Walking for truth
This week, I've come to Washington, D.C. from the Gulf Coast. Thirty-four days and 1,243 miles ago, I set off on foot from New Orleans, Louisiana. I've faced tornadoes, rainstorms, heat exhaustion and countless blisters. But here I am, and I walked the whole way [#38].
Why walk? Because it was clear that the reality of the BP disaster was not reaching our leaders in Washington, the mainstream media, or the rest of the country. So I decided to break this truth barrier in the simplest way I know how -- by walking right through it and talking to average American citizens along the way.
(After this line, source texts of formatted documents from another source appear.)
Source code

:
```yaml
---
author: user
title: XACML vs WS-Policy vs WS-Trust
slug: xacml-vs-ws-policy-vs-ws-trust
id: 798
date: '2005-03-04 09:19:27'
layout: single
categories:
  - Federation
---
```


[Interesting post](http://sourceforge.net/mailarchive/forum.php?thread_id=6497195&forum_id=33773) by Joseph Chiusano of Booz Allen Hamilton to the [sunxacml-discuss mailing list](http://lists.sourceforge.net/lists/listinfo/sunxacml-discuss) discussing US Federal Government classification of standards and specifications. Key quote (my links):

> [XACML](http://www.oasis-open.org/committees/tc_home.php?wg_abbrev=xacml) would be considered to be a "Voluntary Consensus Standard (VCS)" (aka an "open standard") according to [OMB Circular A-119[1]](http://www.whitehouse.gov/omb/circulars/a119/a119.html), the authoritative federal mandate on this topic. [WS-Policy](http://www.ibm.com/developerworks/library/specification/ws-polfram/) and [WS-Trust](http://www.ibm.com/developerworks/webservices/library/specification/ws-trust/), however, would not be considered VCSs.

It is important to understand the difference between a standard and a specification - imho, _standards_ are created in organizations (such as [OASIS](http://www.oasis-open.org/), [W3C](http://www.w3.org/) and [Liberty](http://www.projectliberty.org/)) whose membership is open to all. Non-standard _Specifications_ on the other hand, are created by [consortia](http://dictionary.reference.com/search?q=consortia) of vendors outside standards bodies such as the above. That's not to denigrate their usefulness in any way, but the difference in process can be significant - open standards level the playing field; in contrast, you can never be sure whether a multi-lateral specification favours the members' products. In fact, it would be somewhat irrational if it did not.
BP has poured tens of millions of dollars into advertising to convince America that its oil disaster is cleaned up. President Obama and Congress have all but ignored the disaster since last summer. And the mainstream media have been sending the message, through its silence, that things are back to normal.
But things are far from normal on the Gulf Coast.
Today, most BP clean-up crews have been dismantled, yet new and weathered oil continues to show up on our beaches and in our marshes. Wildlife continues to wash up dead on our shores, by the hundreds.
The long-term impacts of the toxic cocktail of oil and dispersant (nearly 2 millions gallons of which were sprayed in the Gulf, the largest release ever) may not be known for years. ....
Today thousands of people living on the Gulf Coast are experiencing headaches, respiratory afflictions, heart palpitations, liver and kidney damage and skin lesions -- with limited or no access to appropriate health care. Theses symptoms go beyond those of the clean-up workers; anyone who breathes the air or eats the seafood may be affected.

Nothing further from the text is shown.